Baca juga: IISIA Bekerja Sama dengan KADIN Bakal Gelar Pameran Industri Baja Terbesar di Indonesia
“Baja ringan adalah substansial baja di hilir. Para pengguna, baik masyarakat maupun pemerintah berhak atas produk baja yang berstandar baik. Oleh karena itu, SNI Wajib untuk produk baja wajib diatur dan diberlakukan dari hulu sampai hilir. ARFI sendiri saat ini terus mengawal SNI produk profil baja ringan yaitu SNI 8399 2017 menjadi wajib,” tutur Nicolas.
Sebelumnya, Chairman IISIA, Silmy Karim dalam sambutannya mengatakan, industri baja nasional masih pada tahap pertumbuhan awal yang meningkat pesat seiring pertumbuhan ekonomi nasional. Konsumsi baja per kapita Indonesia saat ini masih kurang dari 70 kg per kapita per tahun, jauh tertinggal dari Korea Selatan 1.076 kg, Tiongkok 667 kg, Jepang 456 kg, dan Amerika Serikat 291 kg per kapita.

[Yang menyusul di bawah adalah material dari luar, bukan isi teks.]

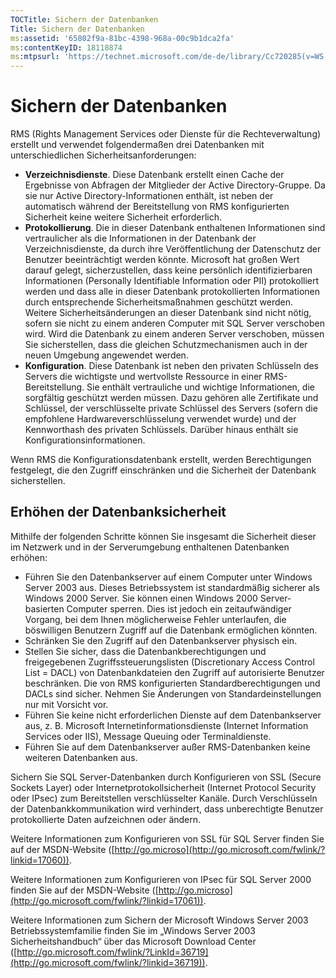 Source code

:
 ```yaml
---
TOCTitle: Sichern der Datenbanken
Title: Sichern der Datenbanken
ms:assetid: '65802f9a-81bc-4398-968a-00c9b1dca2fa'
ms:contentKeyID: 18118874
ms:mtpsurl: 'https://technet.microsoft.com/de-de/library/Cc720285(v=WS.10)'
---
```


Sichern der Datenbanken
=======================

RMS (Rights Management Services oder Dienste für die Rechteverwaltung) erstellt und verwendet folgendermaßen drei Datenbanken mit unterschiedlichen Sicherheitsanforderungen:

-   **Verzeichnisdienste**. Diese Datenbank erstellt einen Cache der Ergebnisse von Abfragen der Mitglieder der Active Directory-Gruppe. Da sie nur Active Directory-Informationen enthält, ist neben der automatisch während der Bereitstellung von RMS konfigurierten Sicherheit keine weitere Sicherheit erforderlich.
-   **Protokollierung**. Die in dieser Datenbank enthaltenen Informationen sind vertraulicher als die Informationen in der Datenbank der Verzeichnisdienste, da durch ihre Veröffentlichung der Datenschutz der Benutzer beeinträchtigt werden könnte. Microsoft hat großen Wert darauf gelegt, sicherzustellen, dass keine persönlich identifizierbaren Informationen (Personally Identifiable Information oder PII) protokolliert werden und dass alle in dieser Datenbank protokollierten Informationen durch entsprechende Sicherheitsmaßnahmen geschützt werden. Weitere Sicherheitsänderungen an dieser Datenbank sind nicht nötig, sofern sie nicht zu einem anderen Computer mit SQL Server verschoben wird. Wird die Datenbank zu einem anderen Server verschoben, müssen Sie sicherstellen, dass die gleichen Schutzmechanismen auch in der neuen Umgebung angewendet werden.
-   **Konfiguration**. Diese Datenbank ist neben den privaten Schlüsseln des Servers die wichtigste und wertvollste Ressource in einer RMS-Bereitstellung. Sie enthält vertrauliche und wichtige Informationen, die sorgfältig geschützt werden müssen. Dazu gehören alle Zertifikate und Schlüssel, der verschlüsselte private Schlüssel des Servers (sofern die empfohlene Hardwareverschlüsselung verwendet wurde) und der Kennworthash des privaten Schlüssels. Darüber hinaus enthält sie Konfigurationsinformationen.

Wenn RMS die Konfigurationsdatenbank erstellt, werden Berechtigungen festgelegt, die den Zugriff einschränken und die Sicherheit der Datenbank sicherstellen.

Erhöhen der Datenbanksicherheit
-------------------------------

Mithilfe der folgenden Schritte können Sie insgesamt die Sicherheit dieser im Netzwerk und in der Serverumgebung enthaltenen Datenbanken erhöhen:

-   Führen Sie den Datenbankserver auf einem Computer unter Windows Server 2003 aus. Dieses Betriebssystem ist standardmäßig sicherer als Windows 2000 Server. Sie können einen Windows 2000 Server-basierten Computer sperren. Dies ist jedoch ein zeitaufwändiger Vorgang, bei dem Ihnen möglicherweise Fehler unterlaufen, die böswilligen Benutzern Zugriff auf die Datenbank ermöglichen könnten.
-   Schränken Sie den Zugriff auf den Datenbankserver physisch ein.
-   Stellen Sie sicher, dass die Datenbankberechtigungen und freigegebenen Zugriffssteuerungslisten (Discretionary Access Control List = DACL) von Datenbankdateien den Zugriff auf autorisierte Benutzer beschränken. Die von RMS konfigurierten Standardberechtigungen und DACLs sind sicher. Nehmen Sie Änderungen von Standardeinstellungen nur mit Vorsicht vor.
-   Führen Sie keine nicht erforderlichen Dienste auf dem Datenbankserver aus, z. B. Microsoft Internetinformationsdienste (Internet Information Services oder IIS), Message Queuing oder Terminaldienste.
-   Führen Sie auf dem Datenbankserver außer RMS-Datenbanken keine weiteren Datenbanken aus.

Sichern Sie SQL Server-Datenbanken durch Konfigurieren von SSL (Secure Sockets Layer) oder Internetprotokollsicherheit (Internet Protocol Security oder IPsec) zum Bereitstellen verschlüsselter Kanäle. Durch Verschlüsseln der Datenbankkommunikation wird verhindert, dass unberechtigte Benutzer protokollierte Daten aufzeichnen oder ändern.

Weitere Informationen zum Konfigurieren von SSL für SQL Server finden Sie auf der MSDN-Website ([http://go.microso](http://go.microsoft.com/fwlink/?linkid=17060)).

Weitere Informationen zum Konfigurieren von IPsec für SQL Server 2000 finden Sie auf der MSDN-Website ([http://go.microso](http://go.microsoft.com/fwlink/?linkid=17061)).

Weitere Informationen zum Sichern der Microsoft Windows Server 2003 Betriebssystemfamilie finden Sie im „Windows Server 2003 Sicherheitshandbuch“ über das Microsoft Download Center ([http://go.microsoft.com/fwlink/?LinkId=36719](http://go.microsoft.com/fwlink/?linkid=36719)).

Konsumsi Indonesia bahkan tertinggal dibandingkan dengan konsumsi baja per kapita negara tetangga ASEAN, seperti Malaysia 210,5 kg, Thailand 233,3 kg, dan Singapura 273,5 kg per kapita. Dari sisi produksi, Indonesia saat ini baru memproduksi baja kasar sebanyak 14,3 juta ton, jauh tertinggal dari Tiongkok 1.032,8 juta ton, India 118,2 juta ton, Jepang 96,3 juta ton, Amerika Serikat 85,8 juta ton, Rusia 75,6 juta ton, dan Korea Selatan 70,4 juta ton.
“Dari data tersebut dapat kita simpulkan bahwa peluang berkembangnya industri baja nasional masih sangat besar sehingga kita dorong agar industri baja nasional dapat terserap oleh kebutuhan dalam negeri,” ujar Silmy.